“I’ll show you what horror means.”
-- actor Frederic March in Dr. Jekyll and Mr. Hyde (1932).
“Let them see the horror!”
-- Jacqueline Kennedy comments in Dallas after refusing to change her blood-soaked dress after President Kennedy’s assassination in 1963.
In real life, Frederic March and Jacqueline Kennedy would have nothing in common. But in the imagination of American life, with its intersection of popular culture and politics, a peculiar dynamic gets struck wherein true horror produces the same sting as imagined horror. America may be a place where the Statue of Liberty promises (and often delivers) a lamp that lights the way to freedom, but it also has a soul that D.H. Lawrence once called “hard, isolated, stoic and a killer.” It’s a country built on the twisted perfectionist dreams and fundamentalist pursuits of puritans, so it should come as no surprise that the phenomenon of vampires, ghouls, zombies and serial killers also find their way into the imagination of readers and moviegoers.
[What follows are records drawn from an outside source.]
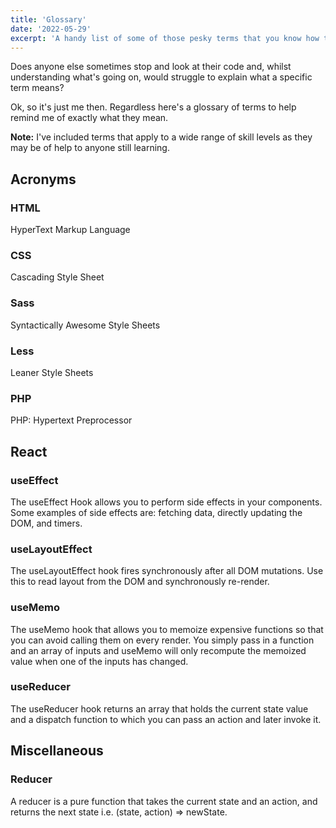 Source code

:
 ```yaml
---
title: 'Glossary'
date: '2022-05-29'
excerpt: 'A handy list of some of those pesky terms that you know how to use but often forget what they mean.'
---
```


Does anyone else sometimes stop and look at their code and, whilst understanding what's going on, would struggle to explain what a specific term means?

Ok, so it's just me then. Regardless here's a glossary of terms to help remind me of exactly what they mean.

**Note:** I've included terms that apply to a wide range of skill levels as they may be of help to anyone still learning.

## Acronyms

### HTML

HyperText Markup Language

### CSS

Cascading Style Sheet

### Sass

Syntactically Awesome Style Sheets

### Less

Leaner Style Sheets

### PHP

PHP: Hypertext Preprocessor

## React

### useEffect

The useEffect Hook allows you to perform side effects in your components. Some examples of side effects are: fetching data, directly updating the DOM, and timers.

### useLayoutEffect

The useLayoutEffect hook fires synchronously after all DOM mutations. Use this to read layout from the DOM and synchronously re-render.

### useMemo

The useMemo hook that allows you to memoize expensive functions so that you can avoid calling them on every render. You simply pass in a function and an array of inputs and useMemo will only recompute the memoized value when one of the inputs has changed.

### useReducer

The useReducer hook returns an array that holds the current state value and a dispatch function to which you can pass an action and later invoke it.

## Miscellaneous

### Reducer

A reducer is a pure function that takes the current state and an action, and returns the next state i.e. (state, action) => newState.
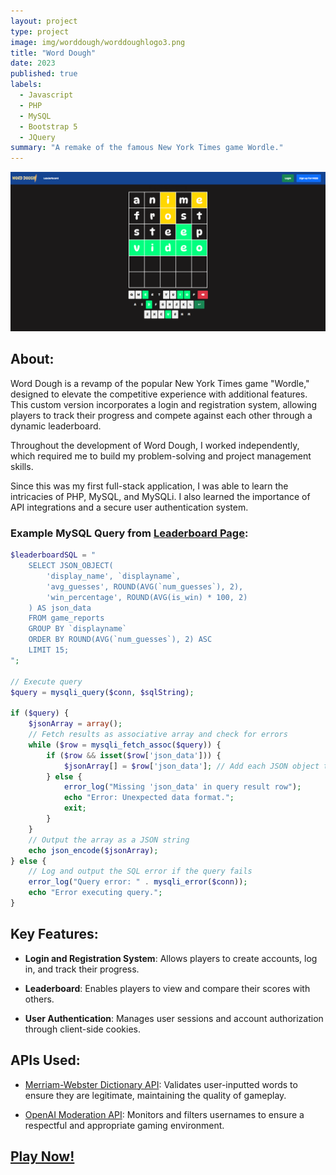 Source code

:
 ```yaml
---
layout: project
type: project
image: img/worddough/worddoughlogo3.png
title: "Word Dough"
date: 2023
published: true
labels:
  - Javascript
  - PHP
  - MySQL
  - Bootstrap 5
  - JQuery
summary: "A remake of the famous New York Times game Wordle."
---
```



<img class="img-fluid" src="../img/worddough/Word-Dough-Home.png">

## About:

Word Dough is a revamp of the popular New York Times game "Wordle," designed to elevate the competitive experience with additional features. This custom version incorporates a login and registration system, allowing players to track their progress and compete against each other through a dynamic leaderboard.

Throughout the development of Word Dough, I worked independently, which required me to build my problem-solving and project management skills.

Since this was my first full-stack application, I was able to learn the intricacies of PHP, MySQL, and MySQLi. I also learned the importance of API integrations and a secure user authentication system.

### Example MySQL Query from [Leaderboard Page](https://www.practicalsoftware.com/worddough/leaderboard.html):

```php
$leaderboardSQL = "
    SELECT JSON_OBJECT(
        'display_name', `displayname`,
        'avg_guesses', ROUND(AVG(`num_guesses`), 2),
        'win_percentage', ROUND(AVG(is_win) * 100, 2)
    ) AS json_data
    FROM game_reports
    GROUP BY `displayname`
    ORDER BY ROUND(AVG(`num_guesses`), 2) ASC
    LIMIT 15;
";

// Execute query
$query = mysqli_query($conn, $sqlString);

if ($query) {
    $jsonArray = array();
    // Fetch results as associative array and check for errors
    while ($row = mysqli_fetch_assoc($query)) {
        if ($row && isset($row['json_data'])) {
            $jsonArray[] = $row['json_data']; // Add each JSON object to the array
        } else {
            error_log("Missing 'json_data' in query result row");
            echo "Error: Unexpected data format.";
            exit;
        }
    }
    // Output the array as a JSON string
    echo json_encode($jsonArray);
} else {
    // Log and output the SQL error if the query fails
    error_log("Query error: " . mysqli_error($conn));
    echo "Error executing query.";
}

```


## Key Features:

- **Login and Registration System**: Allows players to create accounts, log in, and track their progress.

- **Leaderboard**: Enables players to view and compare their scores with others.

- **User Authentication**: Manages user sessions and account authorization through client-side cookies.


## APIs Used:

- [Merriam-Webster Dictionary API](https://dictionaryapi.com/): Validates user-inputted words to ensure they are legitimate, maintaining the quality of gameplay.

- [OpenAI Moderation API](https://platform.openai.com/docs/guides/moderation): Monitors and filters usernames to ensure a respectful and appropriate gaming environment.




## [Play Now!](https://practicalsoftware.com/worddough/index.html)

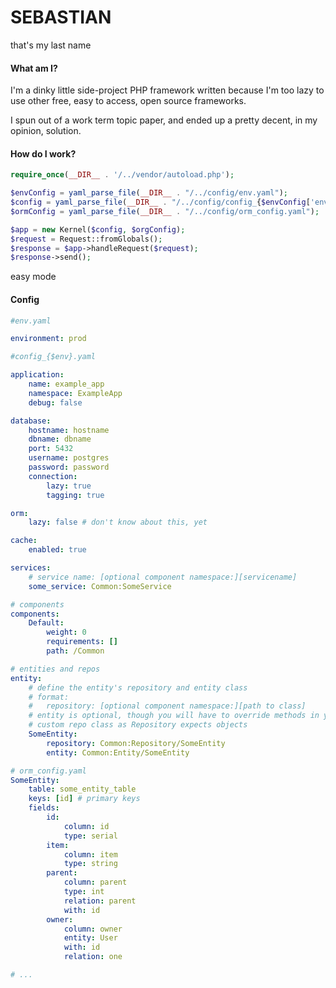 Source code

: # SEBASTIAN
that's my last name

#### What am I?
I'm a dinky little side-project PHP framework written because I'm too lazy to use other free, easy to access, open source frameworks.

I spun out of a work term topic paper, and ended up a pretty decent, in my opinion, solution.

#### How do I work?

```php
require_once(__DIR__ . '/../vendor/autoload.php');

$envConfig = yaml_parse_file(__DIR__ . "/../config/env.yaml");
$config = yaml_parse_file(__DIR__ . "/../config/config_{$envConfig['environment']}.yaml");
$ormConfig = yaml_parse_file(__DIR__ . "/../config/orm_config.yaml");

$app = new Kernel($config, $orgConfig);
$request = Request::fromGlobals();
$response = $app->handleRequest($request);
$response->send();
```

easy mode

#### Config

```yaml
#env.yaml

environment: prod
```

```yaml
#config_{$env}.yaml

application:
    name: example_app
    namespace: ExampleApp
    debug: false

database:
    hostname: hostname
    dbname: dbname
    port: 5432
    username: postgres
    password: password
    connection:
        lazy: true
        tagging: true

orm:
    lazy: false # don't know about this, yet

cache:
    enabled: true

services:
	# service name: [optional component namespace:][servicename]
    some_service: Common:SomeService

# components
components:
    Default:
        weight: 0
        requirements: []
        path: /Common

# entities and repos
entity:
	# define the entity's repository and entity class
	# format:
	# 	repository: [optional component namespace:][path to class]
	# entity is optional, though you will have to override methods in your
	# custom repo class as Repository expects objects
    SomeEntity:
        repository: Common:Repository/SomeEntity
        entity: Common:Entity/SomeEntity
```

```yaml
# orm_config.yaml
SomeEntity:
    table: some_entity_table
    keys: [id] # primary keys
    fields:
        id:
            column: id
            type: serial
        item:
            column: item
            type: string
        parent:
            column: parent
            type: int
            relation: parent
            with: id
        owner:
            column: owner
            entity: User
            with: id
            relation: one

# ...
```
During the eighties, as Ronald Reagan (a puritan in Hollywood garb) portrayed America as a promised land that was waking up to a new morning, author David J. Skal in The Monster Show: A Cultural History of Horror (1993, revised in 2001) saw quite another picture – a waking nightmare – where beneath American optimism lay “disenfranchisement, exclusion, downward mobility, a struggle-to-the-death world of winners and losers.” Alongside the insipidly cheerful optimism of this Morning in America was a place where “familiar, civic-minded signposts are all reversed: the family is a sick joke, its house more likely to offer siege instead of shelter.” The Monster Show is an earnest attempt to come to terms with that darker world adding horror as a shrewd form of cultural reflection.